Essay on “Advantages and Disadvantages of Unitary Government System”
A major advantage of the unitary system is to tackle the responsibilities and powers based in the government. The unitary system has the capability to tackle such problems. On the other hand, it has a clear cut-throat competition. A unitary form of government is basically a country that is ran by a single unit of authority and power, and it is also known as the central government. A disadvantage of this single authority of power is their soft image of serving the “paternalism” and in this case they receive depraved reputation. However, unitary government system usually has a large number of benefits as compared to disadvantages.
The first advantage is its ability to serve as the uniformed nation, and in that case every citizen feels the sense of belonging and unity. Also, it inspires the uniformity among the different states of the nations, as well enhance the patriotism present in the people. On the other hand, there are certain laws and policies that span for the entire nation, hence there is no requirement to disdain over a state having increased freedom and liberties than other states. There is a unity and a sense of equality shown by the central form of government.
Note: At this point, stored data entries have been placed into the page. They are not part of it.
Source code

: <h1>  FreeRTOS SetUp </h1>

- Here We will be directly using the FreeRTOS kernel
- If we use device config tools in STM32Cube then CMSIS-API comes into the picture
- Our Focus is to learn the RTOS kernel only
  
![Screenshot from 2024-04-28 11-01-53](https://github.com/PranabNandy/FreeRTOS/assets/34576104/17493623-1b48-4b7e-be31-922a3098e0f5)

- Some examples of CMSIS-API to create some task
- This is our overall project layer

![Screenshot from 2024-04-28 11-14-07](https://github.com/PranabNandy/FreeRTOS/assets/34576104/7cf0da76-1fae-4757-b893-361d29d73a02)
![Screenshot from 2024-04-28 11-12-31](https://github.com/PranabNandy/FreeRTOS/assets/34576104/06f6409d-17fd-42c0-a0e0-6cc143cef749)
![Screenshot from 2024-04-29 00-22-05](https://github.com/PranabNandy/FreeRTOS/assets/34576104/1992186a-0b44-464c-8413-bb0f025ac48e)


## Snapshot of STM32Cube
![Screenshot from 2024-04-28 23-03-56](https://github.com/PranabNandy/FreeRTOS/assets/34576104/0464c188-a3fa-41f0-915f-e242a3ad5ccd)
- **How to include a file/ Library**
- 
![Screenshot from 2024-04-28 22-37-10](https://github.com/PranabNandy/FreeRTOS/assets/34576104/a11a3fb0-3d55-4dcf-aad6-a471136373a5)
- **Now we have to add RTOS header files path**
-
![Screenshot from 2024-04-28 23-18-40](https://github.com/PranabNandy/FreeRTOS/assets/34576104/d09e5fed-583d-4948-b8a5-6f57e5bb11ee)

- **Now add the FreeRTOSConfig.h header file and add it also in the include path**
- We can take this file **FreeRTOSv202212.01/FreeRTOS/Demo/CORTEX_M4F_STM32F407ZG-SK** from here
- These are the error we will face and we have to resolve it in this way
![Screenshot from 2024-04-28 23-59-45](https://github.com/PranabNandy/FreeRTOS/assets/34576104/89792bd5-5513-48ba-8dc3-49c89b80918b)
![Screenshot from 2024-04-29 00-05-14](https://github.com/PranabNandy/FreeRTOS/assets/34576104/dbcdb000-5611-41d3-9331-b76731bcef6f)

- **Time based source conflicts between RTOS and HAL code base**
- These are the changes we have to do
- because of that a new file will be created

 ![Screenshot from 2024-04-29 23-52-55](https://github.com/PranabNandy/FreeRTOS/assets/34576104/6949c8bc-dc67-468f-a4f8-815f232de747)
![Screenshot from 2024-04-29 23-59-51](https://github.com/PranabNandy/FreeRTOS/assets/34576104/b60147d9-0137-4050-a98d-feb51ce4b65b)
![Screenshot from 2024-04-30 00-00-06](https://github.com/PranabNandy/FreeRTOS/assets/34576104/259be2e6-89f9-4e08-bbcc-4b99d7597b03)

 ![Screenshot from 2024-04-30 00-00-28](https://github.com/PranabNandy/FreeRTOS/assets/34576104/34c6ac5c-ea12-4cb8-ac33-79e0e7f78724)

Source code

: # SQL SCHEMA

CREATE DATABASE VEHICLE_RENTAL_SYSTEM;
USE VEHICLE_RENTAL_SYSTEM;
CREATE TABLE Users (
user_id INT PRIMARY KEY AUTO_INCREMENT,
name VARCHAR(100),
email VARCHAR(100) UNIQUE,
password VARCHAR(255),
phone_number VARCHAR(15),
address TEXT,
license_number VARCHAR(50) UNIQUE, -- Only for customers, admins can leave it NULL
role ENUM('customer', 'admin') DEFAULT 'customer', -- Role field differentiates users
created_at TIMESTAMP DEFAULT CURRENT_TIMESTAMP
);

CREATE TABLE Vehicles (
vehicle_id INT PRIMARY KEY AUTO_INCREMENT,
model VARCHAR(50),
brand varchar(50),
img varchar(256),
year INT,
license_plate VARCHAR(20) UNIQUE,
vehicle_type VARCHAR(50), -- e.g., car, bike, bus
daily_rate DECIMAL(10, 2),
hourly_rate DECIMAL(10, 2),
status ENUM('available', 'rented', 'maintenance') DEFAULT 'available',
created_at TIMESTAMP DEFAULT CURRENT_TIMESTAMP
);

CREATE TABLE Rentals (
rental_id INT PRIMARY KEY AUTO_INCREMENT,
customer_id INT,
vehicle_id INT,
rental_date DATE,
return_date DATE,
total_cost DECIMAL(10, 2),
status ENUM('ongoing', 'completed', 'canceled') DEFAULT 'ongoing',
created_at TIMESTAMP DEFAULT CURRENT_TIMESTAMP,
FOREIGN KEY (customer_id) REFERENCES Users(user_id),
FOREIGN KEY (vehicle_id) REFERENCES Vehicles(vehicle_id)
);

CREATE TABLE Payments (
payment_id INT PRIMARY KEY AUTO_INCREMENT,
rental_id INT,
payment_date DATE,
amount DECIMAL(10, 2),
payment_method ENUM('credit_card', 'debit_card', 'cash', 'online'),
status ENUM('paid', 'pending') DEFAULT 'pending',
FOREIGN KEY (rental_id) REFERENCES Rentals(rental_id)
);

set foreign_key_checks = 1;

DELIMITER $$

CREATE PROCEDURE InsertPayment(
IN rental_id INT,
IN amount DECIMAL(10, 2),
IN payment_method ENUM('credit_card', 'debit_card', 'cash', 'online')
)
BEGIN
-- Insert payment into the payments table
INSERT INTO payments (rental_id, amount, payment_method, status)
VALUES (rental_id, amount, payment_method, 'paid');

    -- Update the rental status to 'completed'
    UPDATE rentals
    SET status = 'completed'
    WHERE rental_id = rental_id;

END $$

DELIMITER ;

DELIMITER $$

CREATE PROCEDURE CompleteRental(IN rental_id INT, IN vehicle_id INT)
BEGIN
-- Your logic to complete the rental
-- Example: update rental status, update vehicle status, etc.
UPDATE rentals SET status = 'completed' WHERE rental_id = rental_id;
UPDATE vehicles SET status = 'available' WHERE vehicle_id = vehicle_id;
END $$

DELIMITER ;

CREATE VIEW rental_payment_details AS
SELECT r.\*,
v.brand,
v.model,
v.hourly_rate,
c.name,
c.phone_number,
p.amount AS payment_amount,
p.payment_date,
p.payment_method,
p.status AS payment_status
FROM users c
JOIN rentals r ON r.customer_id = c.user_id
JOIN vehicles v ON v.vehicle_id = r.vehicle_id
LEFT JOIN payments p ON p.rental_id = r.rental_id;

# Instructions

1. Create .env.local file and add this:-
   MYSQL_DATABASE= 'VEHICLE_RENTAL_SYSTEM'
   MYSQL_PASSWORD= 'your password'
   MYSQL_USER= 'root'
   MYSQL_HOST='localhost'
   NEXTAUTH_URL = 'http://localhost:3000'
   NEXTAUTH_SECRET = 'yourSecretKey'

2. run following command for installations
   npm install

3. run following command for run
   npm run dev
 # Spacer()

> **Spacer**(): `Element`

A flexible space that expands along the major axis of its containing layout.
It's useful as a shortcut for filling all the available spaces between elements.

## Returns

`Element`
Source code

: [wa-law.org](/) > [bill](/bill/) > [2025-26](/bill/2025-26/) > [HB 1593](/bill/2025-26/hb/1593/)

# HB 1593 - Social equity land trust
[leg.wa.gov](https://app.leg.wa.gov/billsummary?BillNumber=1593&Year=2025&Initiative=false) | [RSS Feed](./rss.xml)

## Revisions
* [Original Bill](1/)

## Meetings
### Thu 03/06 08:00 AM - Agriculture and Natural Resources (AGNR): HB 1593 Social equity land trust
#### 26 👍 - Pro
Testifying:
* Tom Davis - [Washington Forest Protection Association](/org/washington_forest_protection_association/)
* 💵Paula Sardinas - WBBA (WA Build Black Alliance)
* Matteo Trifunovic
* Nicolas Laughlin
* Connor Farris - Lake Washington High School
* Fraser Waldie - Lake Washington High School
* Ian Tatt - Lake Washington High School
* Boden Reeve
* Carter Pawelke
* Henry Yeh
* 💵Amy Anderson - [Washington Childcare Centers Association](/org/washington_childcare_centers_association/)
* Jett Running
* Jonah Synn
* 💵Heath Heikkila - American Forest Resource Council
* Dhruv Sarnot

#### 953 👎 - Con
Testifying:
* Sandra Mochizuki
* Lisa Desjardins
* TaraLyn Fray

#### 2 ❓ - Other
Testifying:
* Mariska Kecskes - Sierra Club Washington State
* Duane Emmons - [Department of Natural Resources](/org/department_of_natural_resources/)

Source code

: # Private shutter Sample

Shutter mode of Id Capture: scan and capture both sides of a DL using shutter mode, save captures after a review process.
Second advantage is the ability of unitary government to absorb everything on a large scale, as everything is occurring on a large scale. There is only one branch of power in unitary government, and there is no need to go through lengthy processes to being put into effect. This favorable aspect of the unitary government is extremely important to the states and the affairs of the entire country. The third advantage is that the management of economies occur in this unitary form of government. All the laws pertaining to different issues, the taxes span the entire nation, the management of fluctuation is easier in the unitary form of government. Overall, the laws and policies are applied to all the states, so there is no inequality as well. (Pennock, 1959)
In the perspective of the unitary form of government, taxes also go to more effective and efficient use. There are no duplications of any kinds of services in the central government. Usually the federal services are accessible, the local government efforts are also present for the similar services. The tax payers don’t waste any money on paying extra tax. Moreover, there are no local forms of government underneath the establishment of the unitary form of government, and this is why tax payers’ money is spent rightly on the appropriate services. Other advantage is that local branches are available and possible in the unitary government. The unitary form is highly flexible in nature which turns effective and efficient in the favor of the country.
On the other hand, the disadvantage is that easily falls out of touch. The power divided into the unitary of government is usually centralized, and therefore the majority of citizens do not complaint with the governmental affairs. This can basically cause conflict between the people of the country and the government of the country, this is why unitary government can result into disappointment.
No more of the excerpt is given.